COSI brings science to fair
WOODSFIELD — The Center of Science and Industry was among the guests at the Monroe County Fair.
On Friday, the organization pulled up its truck and unloaded dozens of practical science stations at the fairgrounds, allowing families and children to experience hands-on applications of scientific principles in the hopes of sparking a greater curiosity about the workings of the world.
The stations included logic puzzles, samples of organisms that live in various bodies of water, stations where children built pyramids and other structures and worked with pendulums and magnets.
Perrin Shepherd, outreach educator with COSI, said he and fellow educators have been making a summer of science for young people.
“One of the things we do is festivals and fairs. We bring science experiments,” he said. “We’ve been going to county fairs all over Ohio this year.”
Shepherd said he hopes these creative and practical ways to demonstrate scientific principles will encourage young people to think about those principles as they apply to their everyday lives.
“We’re trying to show them science is around them all the time. We’re trying to give them some puzzles they can learn from.
They’re challenges. If they read them they’ll get a challenge they have to complete, and during that process figure out why — the reason we’re doing stuff,” he said. “We have logic puzzles. We have magnets, we have roller coasters.
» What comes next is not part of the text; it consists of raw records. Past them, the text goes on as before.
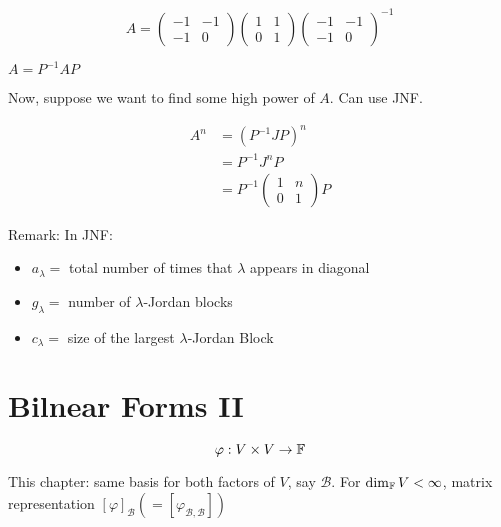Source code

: \documentclass[a4paper]{article}
\begin{document}
\begin{eg}
\begin{itemize}
		
		\[ A = \begin{pmatrix}
		-1 & -1 \\
		-1 & 0
		\end{pmatrix}  \begin{pmatrix}
		1 & 1 \\
		0 & 1
		\end{pmatrix} \begin{pmatrix}
		-1 & -1 \\
		-1 & 0
		\end{pmatrix}^{-1} \]
		
		$ A = P^{-1} A P $
		
		
		
	\end{itemize}



Now, suppose we want to find some high power of $ A $. Can use JNF.

\begin{align*}
A^{n} & = ( P^{-1} J P )^{n} \\
& = P^{-1} J^{n} P \\
& = P^{-1} \begin{pmatrix}
1 & n \\
0 & 1
\end{pmatrix} P 
\end{align*}




	
\end{eg}


Remark: In JNF:

\begin{itemize}
	\item $ a_{\lambda} =  $ total number of times that $ \lambda $ appears in diagonal
	\item $ g_{\lambda} = $ number of $ \lambda $-Jordan blocks
	\item $ c_{\lambda} =  $ size of the largest $ \lambda $-Jordan Block
\end{itemize}


\section{Bilnear Forms II}

\[ \varphi : V \times V \to \mathbb{F} \]

This chapter: same basis for both factors of $ V $, say $ \mathcal{B} $. For $ \dim_{\mathbb{F}} V < \infty $, matrix representation $ [ \varphi ]_{\mathcal{B}} ( = [  \varphi_{\mathcal{B},\mathcal{B}} ] ) $
\end{document}
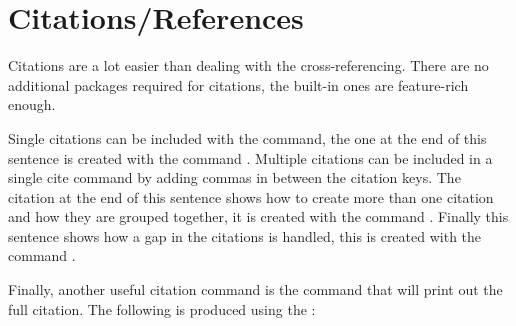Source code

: 	\section{Citations/References}
		Citations are a lot easier than dealing with the cross-referencing.
		There are no additional packages required for citations, the built-in ones are feature-rich enough.

		Single citations can be included with the  command, the one at the end of this sentence is created with the  command \cite{TEST}. 
		Multiple citations can be included in a single cite command by adding commas in between the citation keys. 
		The citation at the end of this sentence shows how to create more than one citation and how they are grouped together, it is created with the  command \cite{testone,cite2,cite3,cite4,cite5}.
		Finally this sentence shows how a gap in the citations is handled, this is created with the  command \cite{testone,cite2,cite3,cite5}.

		Finally, another useful citation command is the  command that will print out the full citation. The following is produced using the :

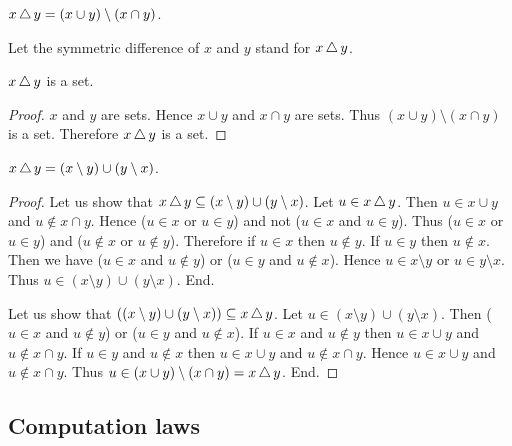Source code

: \documentclass[../../set-theory.ftl.tex]{subfiles}
\begin{document}
  \begin{forthel}
    \begin{definition}
      $x \mathop{\triangle} y = (x \cup y) \setminus (x \cap y)$.
    \end{definition}

    Let the symmetric difference of $x$ and $y$ stand for $x \mathop{\triangle} y$.

    \begin{lemma}
      $x \mathop{\triangle} y$ is a set.
    \end{lemma}
    \begin{proof}
      $x$ and $y$ are sets.
      Hence $x \cup y$ and $x \cap y$ are sets.
      Thus $(x \cup y) \setminus (x \cap y)$ is a set.
      Therefore $x \mathop{\triangle} y$ is a set.
    \end{proof}

    \begin{proposition}\label{SetTheory_01_04_470605}
      $x \mathop{\triangle} y = (x \setminus y) \cup (y \setminus x)$.
    \end{proposition}
    \begin{proof}
      Let us show that $x \mathop{\triangle} y \subseteq (x \setminus y) \cup (y \setminus x)$.
        Let $u \in x \mathop{\triangle} y$.
        Then $u \in x \cup y$ and $u \notin x \cap y$.
        Hence ($u \in x$ or $u \in y$) and not ($u \in x$ and $u \in y$).
        Thus ($u \in x$ or $u \in y$) and ($u \notin x$ or $u \notin y$).
        Therefore if $u \in x$ then $u \notin y$.
        If $u \in y$ then $u \notin x$.
        Then we have ($u \in x$ and $u \notin y$) or ($u \in y$ and
        $u \notin x$).
        Hence $u \in x \setminus y$ or $u \in y \setminus x$.
        Thus $u \in (x \setminus y) \cup (y \setminus x)$.
      End.

      Let us show that $((x \setminus y) \cup (y \setminus x)) \subseteq x \mathop{\triangle} y$.
        Let $u \in (x \setminus y) \cup (y \setminus x)$.
        Then ($u \in x$ and $u \notin y$) or ($u \in y$ and $u \notin x$).
        If $u \in x$ and $u \notin y$ then $u \in x \cup y$ and
        $u \notin x \cap y$.
        If $u \in y$ and $u \notin x$ then $u \in x \cup y$ and
        $u \notin x \cap y$.
        Hence $u \in x \cup y$ and $u \notin x \cap y$.
        Thus $u \in (x \cup y) \setminus (x \cap y) = x \mathop{\triangle} y$.
      End.
    \end{proof}
  \end{forthel}


  \subsection{Computation laws}
\end{document}
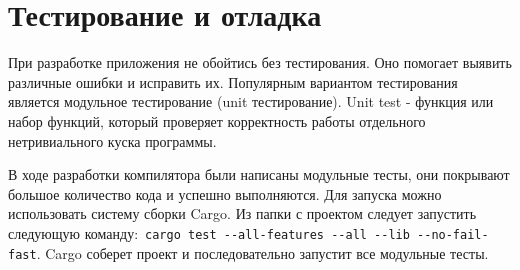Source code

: \chapter{Тестирование и отладка}
\label{ch:chap4_soft_testing}

При разработке приложения не обойтись без тестирования.
Оно помогает выявить различные ошибки и исправить их.
Популярным вариантом тестирования является модульное тестирование (unit тестирование).
Unit test - функция или набор функций, который проверяет корректность работы отдельного нетривиального куска программы.

В ходе разработки компилятора были написаны модульные тесты, они покрывают большое количество кода и успешно выполняются.
Для запуска можно использовать систему сборки Cargo.
Из папки с проектом следует запустить следующую команду:~\lstinline{cargo test --all-features --all --lib --no-fail-fast}.
Cargo соберет проект и последовательно запустит все модульные тесты.



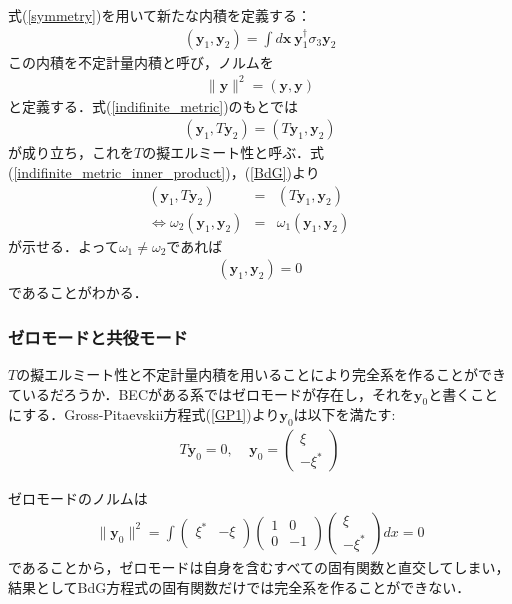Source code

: \documentclass[10.5pt,a4paper]{jreport}
\begin{document}
式(\ref{symmetry})を用いて新たな内積を定義する：
\begin{eqnarray}
  (\bm{y}_1,\bm{y}_2) = \int d\bm{x}\ \bm{y}^\dagger_1\sigma_3\bm{y}_2\label{indifinite_metric}
\end{eqnarray}
この内積を不定計量内積と呼び，ノルムを
\begin{eqnarray}
  \parallel \bm{y} \parallel^2 = (\bm{y},\bm{y})\label{indifinite_metric_norm}
\end{eqnarray}
と定義する．式(\ref{indifinite_metric})のもとでは
\begin{eqnarray}
  (\bm{y}_1,T\bm{y}_2) = (T\bm{y}_1,\bm{y}_2)\label{indifinite_metric_inner_product}
\end{eqnarray}
が成り立ち，これを$T$の擬エルミート性と呼ぶ．式(\ref{indifinite_metric_inner_product})，(\ref{BdG})より
\begin{eqnarray}
  \nonumber
  (\bm{y}_1,T\bm{y}_2) &=& (T\bm{y}_1,\bm{y}_2)\\
  \Longleftrightarrow \omega_2(\bm{y}_1,\bm{y}_2) &=& \omega_1(\bm{y}_1,\bm{y}_2)\ \ \ \ \ \ \ 
\end{eqnarray}
が示せる．よって$\omega_1 \neq \omega_2$であれば
\begin{eqnarray}
  (\bm{y}_1,\bm{y}_2) = 0
\end{eqnarray}
であることがわかる．
\subsubsection{ゼロモードと共役モード}
$T$の擬エルミート性と不定計量内積を用いることにより完全系を作ることができているだろうか．BECがある系ではゼロモードが存在し，それを$\bm{y}_0$と書くことにする．Gross-Pitaevskii方程式(\ref{GP1})より$\bm{y}_0$は以下を満たす:
\begin{eqnarray}
  T\bm{y}_0 = 0,\ \ \ \ \ \bm{y}_0 = 
  \begin{pmatrix}
    \xi \\
    -\xi^*
  \end{pmatrix}
\end{eqnarray}

ゼロモードのノルムは
\begin{eqnarray}
  \parallel \bm{y}_0 \parallel^2 = \int
  \begin{pmatrix}
    \xi^* & -\xi \\
  \end{pmatrix}
  \begin{pmatrix}
    1 & 0\\
    0 & -1
  \end{pmatrix}
  \begin{pmatrix}
    \xi \\
    -\xi^*
  \end{pmatrix}dx
  =0
\end{eqnarray}
であることから，ゼロモードは自身を含むすべての固有関数と直交してしまい，結果としてBdG方程式の固有関数だけでは完全系を作ることができない．
\end{document}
A lot of construction. These are all things that are done by scientists and in our everyday life. “When kids say, ‘There’s no way I could ever be an architect,’ well they’re actually being an architect because they’re building the structures they see. … They get to build a roller coaster and understand how the hill is important to the speed of the roller coaster, how to make things go slower, how to make things go faster.”
Other principles include magnetism.
“We use magnets every day,” he said. “We use magnets to move things if we need to move things without physically having to grab it. If you have to move a car, you can use a lever, or you can use a magnetic lift.”
Shepherd added the stations also offer the children a chance to show their inventiveness.
“We want them to get an answer, but also we want them to understand the process to get an answer.
Sometimes their process is different, but they still come up with the correct answer. There’s multiple solutions sometimes,” he said.
Shepherd said he also emphasizes the virtues of patience and persistence, adding that they pay off.
“What you want to encourage is perseverance,” he said, adding that too often people will give up when they do not succeed at the first attempt. “A lot of these are designed so that you keep trying. Maybe you didn’t get it right the first time, but you learned something.”
He commended the fair and the many participants in the stations for their interest in science and learning.
“I see a great number of people here ready to learn science and I’m excited to show them some more. You can see them now — they’re engaged,” he said. “That’s the coolest part: You get to see families engaged in the hands-on activity.”